Assertion languages should allow expressing specifications in a precise way as well as to support semantic-based interoperability, and allow the description of properties at different levels of abstraction. The assertion language also serves as the communication vehicle between a programmer and an interactive compiler. Additionally, a single language can potentially allow the programmer to document, test, modify, maintain, and compose components, thus being useful throughout the whole software development process.
Another effect of abstract interpretation-based programming language design is that extensive sound optimizations can be enabled by the developer. For example, generic code does not necessarily incur in any performance penalty. Instead, the information obtained from global analysis can allow a specialization and subsequent optimization that trims the overhead due to generic instantiation.
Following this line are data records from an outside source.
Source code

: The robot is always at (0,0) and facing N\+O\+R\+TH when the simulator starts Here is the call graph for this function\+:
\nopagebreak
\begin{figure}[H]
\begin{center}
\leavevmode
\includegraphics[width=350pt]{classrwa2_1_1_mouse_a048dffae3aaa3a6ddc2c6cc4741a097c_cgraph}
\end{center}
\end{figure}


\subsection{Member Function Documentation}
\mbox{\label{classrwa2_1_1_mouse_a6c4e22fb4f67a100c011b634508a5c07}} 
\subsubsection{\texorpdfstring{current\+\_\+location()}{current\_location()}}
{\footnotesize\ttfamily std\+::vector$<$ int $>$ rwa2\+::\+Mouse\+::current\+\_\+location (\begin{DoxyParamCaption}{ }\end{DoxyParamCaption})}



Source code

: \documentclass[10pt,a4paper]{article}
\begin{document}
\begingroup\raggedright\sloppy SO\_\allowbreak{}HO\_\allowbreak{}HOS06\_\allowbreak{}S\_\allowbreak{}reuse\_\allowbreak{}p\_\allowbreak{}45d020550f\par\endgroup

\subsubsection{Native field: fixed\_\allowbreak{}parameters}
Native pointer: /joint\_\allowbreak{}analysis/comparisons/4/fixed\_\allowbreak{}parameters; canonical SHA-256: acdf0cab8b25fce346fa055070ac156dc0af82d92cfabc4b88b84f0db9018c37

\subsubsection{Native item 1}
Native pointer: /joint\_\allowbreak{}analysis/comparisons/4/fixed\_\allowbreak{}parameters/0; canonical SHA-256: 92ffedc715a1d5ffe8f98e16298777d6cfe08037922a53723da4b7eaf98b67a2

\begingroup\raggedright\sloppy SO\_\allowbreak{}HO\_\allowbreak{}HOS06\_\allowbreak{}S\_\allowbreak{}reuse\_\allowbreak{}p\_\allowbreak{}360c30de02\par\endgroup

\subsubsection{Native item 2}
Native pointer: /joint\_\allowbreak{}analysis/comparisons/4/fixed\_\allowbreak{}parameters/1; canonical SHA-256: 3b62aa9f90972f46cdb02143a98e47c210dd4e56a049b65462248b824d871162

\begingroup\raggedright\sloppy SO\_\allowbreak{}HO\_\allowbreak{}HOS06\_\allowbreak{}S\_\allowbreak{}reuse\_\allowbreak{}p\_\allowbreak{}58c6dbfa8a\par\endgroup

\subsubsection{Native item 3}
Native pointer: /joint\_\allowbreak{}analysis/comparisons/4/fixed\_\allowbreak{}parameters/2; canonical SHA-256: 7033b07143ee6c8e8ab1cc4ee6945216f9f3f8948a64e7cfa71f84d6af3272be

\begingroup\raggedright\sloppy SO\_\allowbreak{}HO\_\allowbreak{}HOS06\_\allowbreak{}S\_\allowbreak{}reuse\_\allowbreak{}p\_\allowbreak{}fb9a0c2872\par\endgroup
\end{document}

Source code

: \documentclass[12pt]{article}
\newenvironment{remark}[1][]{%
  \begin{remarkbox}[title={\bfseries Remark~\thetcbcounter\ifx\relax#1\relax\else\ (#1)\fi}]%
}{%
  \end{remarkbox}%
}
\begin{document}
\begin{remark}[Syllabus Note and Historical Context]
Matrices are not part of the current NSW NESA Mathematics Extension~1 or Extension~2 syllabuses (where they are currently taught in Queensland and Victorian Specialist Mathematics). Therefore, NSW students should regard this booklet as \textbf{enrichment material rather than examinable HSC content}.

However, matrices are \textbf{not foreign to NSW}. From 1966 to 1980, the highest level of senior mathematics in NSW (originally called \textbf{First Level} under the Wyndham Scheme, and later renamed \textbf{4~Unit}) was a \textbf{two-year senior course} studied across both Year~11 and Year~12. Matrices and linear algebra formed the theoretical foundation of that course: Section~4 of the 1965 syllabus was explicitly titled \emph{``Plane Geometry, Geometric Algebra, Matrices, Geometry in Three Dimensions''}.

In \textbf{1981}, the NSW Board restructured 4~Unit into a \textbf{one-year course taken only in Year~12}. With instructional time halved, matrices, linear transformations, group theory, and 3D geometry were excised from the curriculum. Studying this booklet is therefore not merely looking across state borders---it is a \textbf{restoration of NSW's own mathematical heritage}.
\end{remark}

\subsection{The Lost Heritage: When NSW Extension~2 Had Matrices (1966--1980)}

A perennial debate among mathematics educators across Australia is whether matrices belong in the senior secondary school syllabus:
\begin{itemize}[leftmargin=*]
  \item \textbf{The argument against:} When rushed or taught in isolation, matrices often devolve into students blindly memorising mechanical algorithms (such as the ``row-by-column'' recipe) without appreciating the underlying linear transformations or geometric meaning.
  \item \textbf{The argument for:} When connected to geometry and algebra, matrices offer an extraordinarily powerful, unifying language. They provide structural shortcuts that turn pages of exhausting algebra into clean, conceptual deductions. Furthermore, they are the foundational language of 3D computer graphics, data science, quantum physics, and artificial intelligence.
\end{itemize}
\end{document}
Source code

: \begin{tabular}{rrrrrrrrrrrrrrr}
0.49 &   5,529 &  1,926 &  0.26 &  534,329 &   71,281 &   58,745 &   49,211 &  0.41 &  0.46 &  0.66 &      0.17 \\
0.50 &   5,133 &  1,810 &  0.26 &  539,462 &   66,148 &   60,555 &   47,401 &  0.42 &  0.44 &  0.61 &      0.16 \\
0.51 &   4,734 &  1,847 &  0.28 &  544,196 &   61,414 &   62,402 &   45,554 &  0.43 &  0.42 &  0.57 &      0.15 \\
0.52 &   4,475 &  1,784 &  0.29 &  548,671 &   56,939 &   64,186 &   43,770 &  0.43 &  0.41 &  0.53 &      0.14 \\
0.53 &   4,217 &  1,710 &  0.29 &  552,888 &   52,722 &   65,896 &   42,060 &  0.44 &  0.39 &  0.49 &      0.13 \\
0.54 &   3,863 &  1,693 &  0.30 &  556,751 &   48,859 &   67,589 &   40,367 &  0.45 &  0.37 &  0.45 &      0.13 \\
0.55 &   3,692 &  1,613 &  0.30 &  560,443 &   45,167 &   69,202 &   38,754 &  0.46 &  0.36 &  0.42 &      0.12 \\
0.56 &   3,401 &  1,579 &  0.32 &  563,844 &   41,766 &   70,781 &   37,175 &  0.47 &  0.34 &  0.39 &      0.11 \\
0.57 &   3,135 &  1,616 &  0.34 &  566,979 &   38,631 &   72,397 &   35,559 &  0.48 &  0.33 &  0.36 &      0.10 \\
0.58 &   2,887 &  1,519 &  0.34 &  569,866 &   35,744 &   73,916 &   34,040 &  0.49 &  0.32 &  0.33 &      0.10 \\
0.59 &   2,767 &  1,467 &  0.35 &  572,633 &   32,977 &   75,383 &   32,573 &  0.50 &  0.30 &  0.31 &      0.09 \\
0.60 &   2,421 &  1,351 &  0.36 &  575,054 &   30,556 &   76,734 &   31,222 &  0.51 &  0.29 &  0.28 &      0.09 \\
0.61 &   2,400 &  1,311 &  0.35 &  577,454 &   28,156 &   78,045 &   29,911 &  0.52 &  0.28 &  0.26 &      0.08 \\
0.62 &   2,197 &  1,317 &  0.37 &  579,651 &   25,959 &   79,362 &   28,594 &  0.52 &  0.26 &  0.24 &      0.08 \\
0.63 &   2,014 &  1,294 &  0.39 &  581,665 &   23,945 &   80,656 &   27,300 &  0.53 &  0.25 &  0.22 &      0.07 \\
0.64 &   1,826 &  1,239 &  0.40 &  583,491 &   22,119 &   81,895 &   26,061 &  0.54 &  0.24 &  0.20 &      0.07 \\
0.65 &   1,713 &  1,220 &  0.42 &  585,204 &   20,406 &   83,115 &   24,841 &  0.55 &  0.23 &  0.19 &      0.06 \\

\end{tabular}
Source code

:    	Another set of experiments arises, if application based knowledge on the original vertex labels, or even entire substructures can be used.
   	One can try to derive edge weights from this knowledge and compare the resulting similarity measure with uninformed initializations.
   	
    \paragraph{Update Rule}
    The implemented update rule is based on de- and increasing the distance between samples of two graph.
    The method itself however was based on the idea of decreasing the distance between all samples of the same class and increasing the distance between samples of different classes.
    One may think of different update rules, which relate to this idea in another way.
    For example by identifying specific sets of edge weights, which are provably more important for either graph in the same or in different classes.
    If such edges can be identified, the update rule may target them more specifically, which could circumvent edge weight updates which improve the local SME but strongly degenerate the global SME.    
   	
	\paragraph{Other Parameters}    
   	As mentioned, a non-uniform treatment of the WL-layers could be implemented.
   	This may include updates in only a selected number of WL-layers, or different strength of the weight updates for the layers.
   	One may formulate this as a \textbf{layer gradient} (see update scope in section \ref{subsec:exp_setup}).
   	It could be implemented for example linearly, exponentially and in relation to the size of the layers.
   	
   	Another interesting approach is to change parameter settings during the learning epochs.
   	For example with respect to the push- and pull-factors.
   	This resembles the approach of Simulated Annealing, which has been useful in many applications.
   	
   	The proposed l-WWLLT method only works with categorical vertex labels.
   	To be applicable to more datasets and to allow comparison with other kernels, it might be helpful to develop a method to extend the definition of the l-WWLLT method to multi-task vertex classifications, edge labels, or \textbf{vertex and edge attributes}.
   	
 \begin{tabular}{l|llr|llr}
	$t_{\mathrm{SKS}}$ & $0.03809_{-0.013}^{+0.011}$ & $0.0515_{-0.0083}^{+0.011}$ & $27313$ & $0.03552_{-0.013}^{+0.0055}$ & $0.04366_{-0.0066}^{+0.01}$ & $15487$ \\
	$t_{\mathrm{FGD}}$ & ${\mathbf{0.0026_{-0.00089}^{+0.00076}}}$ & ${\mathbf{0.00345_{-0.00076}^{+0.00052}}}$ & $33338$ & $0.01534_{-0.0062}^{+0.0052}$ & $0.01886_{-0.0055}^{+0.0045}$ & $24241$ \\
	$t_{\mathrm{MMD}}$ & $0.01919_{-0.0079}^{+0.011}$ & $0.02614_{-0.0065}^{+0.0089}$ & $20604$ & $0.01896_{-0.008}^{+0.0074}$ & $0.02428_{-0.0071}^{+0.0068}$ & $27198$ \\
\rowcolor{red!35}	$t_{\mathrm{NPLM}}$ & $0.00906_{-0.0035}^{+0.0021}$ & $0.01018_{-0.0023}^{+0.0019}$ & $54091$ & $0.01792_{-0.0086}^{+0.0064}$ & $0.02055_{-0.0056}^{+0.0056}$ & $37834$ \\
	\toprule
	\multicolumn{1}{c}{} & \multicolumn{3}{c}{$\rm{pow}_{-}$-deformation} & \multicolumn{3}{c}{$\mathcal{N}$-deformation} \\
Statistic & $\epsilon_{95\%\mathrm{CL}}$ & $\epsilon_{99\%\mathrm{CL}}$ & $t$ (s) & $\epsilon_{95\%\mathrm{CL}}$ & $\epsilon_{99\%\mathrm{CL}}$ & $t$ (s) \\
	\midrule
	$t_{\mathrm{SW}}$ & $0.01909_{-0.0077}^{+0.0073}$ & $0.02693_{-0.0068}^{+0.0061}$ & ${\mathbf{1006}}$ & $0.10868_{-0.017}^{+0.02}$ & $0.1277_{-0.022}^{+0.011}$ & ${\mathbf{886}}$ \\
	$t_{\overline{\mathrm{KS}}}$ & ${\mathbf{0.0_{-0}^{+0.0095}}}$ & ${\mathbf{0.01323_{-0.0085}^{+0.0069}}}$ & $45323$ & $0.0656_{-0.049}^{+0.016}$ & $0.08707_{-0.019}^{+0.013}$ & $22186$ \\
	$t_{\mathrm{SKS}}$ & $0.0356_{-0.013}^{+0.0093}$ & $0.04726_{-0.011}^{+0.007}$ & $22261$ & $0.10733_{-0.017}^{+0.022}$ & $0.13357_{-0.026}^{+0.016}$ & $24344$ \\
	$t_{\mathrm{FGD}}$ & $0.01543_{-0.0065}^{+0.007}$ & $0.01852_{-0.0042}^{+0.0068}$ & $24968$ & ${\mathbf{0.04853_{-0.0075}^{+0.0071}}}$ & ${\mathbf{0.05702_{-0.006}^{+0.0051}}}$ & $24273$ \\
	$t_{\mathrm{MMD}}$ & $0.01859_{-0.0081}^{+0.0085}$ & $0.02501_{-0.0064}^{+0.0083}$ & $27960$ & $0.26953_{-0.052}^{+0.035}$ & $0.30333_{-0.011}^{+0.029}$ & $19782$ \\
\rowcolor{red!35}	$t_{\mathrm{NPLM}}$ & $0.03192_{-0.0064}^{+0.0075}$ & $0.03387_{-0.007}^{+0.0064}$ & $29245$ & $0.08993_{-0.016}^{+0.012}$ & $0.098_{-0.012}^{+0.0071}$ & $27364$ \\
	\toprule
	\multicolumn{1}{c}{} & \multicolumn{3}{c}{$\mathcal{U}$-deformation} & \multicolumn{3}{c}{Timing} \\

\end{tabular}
Another application of this principle is the development of languages which combine the power of several paradigms. This allows the study of how the different characteristics of these paradigms interact. Examples are improving support for applications which require concurrency or complex problem solving, which has been solved in different ways using different paradigms. As a more concrete example, constraint solving has been proved useful in applications including optimization, program analysis, or coordination of services, and it has also been shown that having a tight connection to constraint solving within a programming language can result in very compact, powerful, and efficient encodings of complex problems.
Many modern programming languages are not restricted to a fixed syntax and semantics, but rather consist of highly-extensible kernels upon which both the language designer and the programmer can build new abstractions. This approach greatly simplifies the development of application-specific languages tailored for a particular application area or domain.
In this topic we will focus on the development of a framework of tools upon which to experiment with new features and combinations of paradigms, as well as developing implementation technology. Naturally, this framework --being flexible and extensible --will benefit from being open-source code in order to build a community of contributing programmers and users.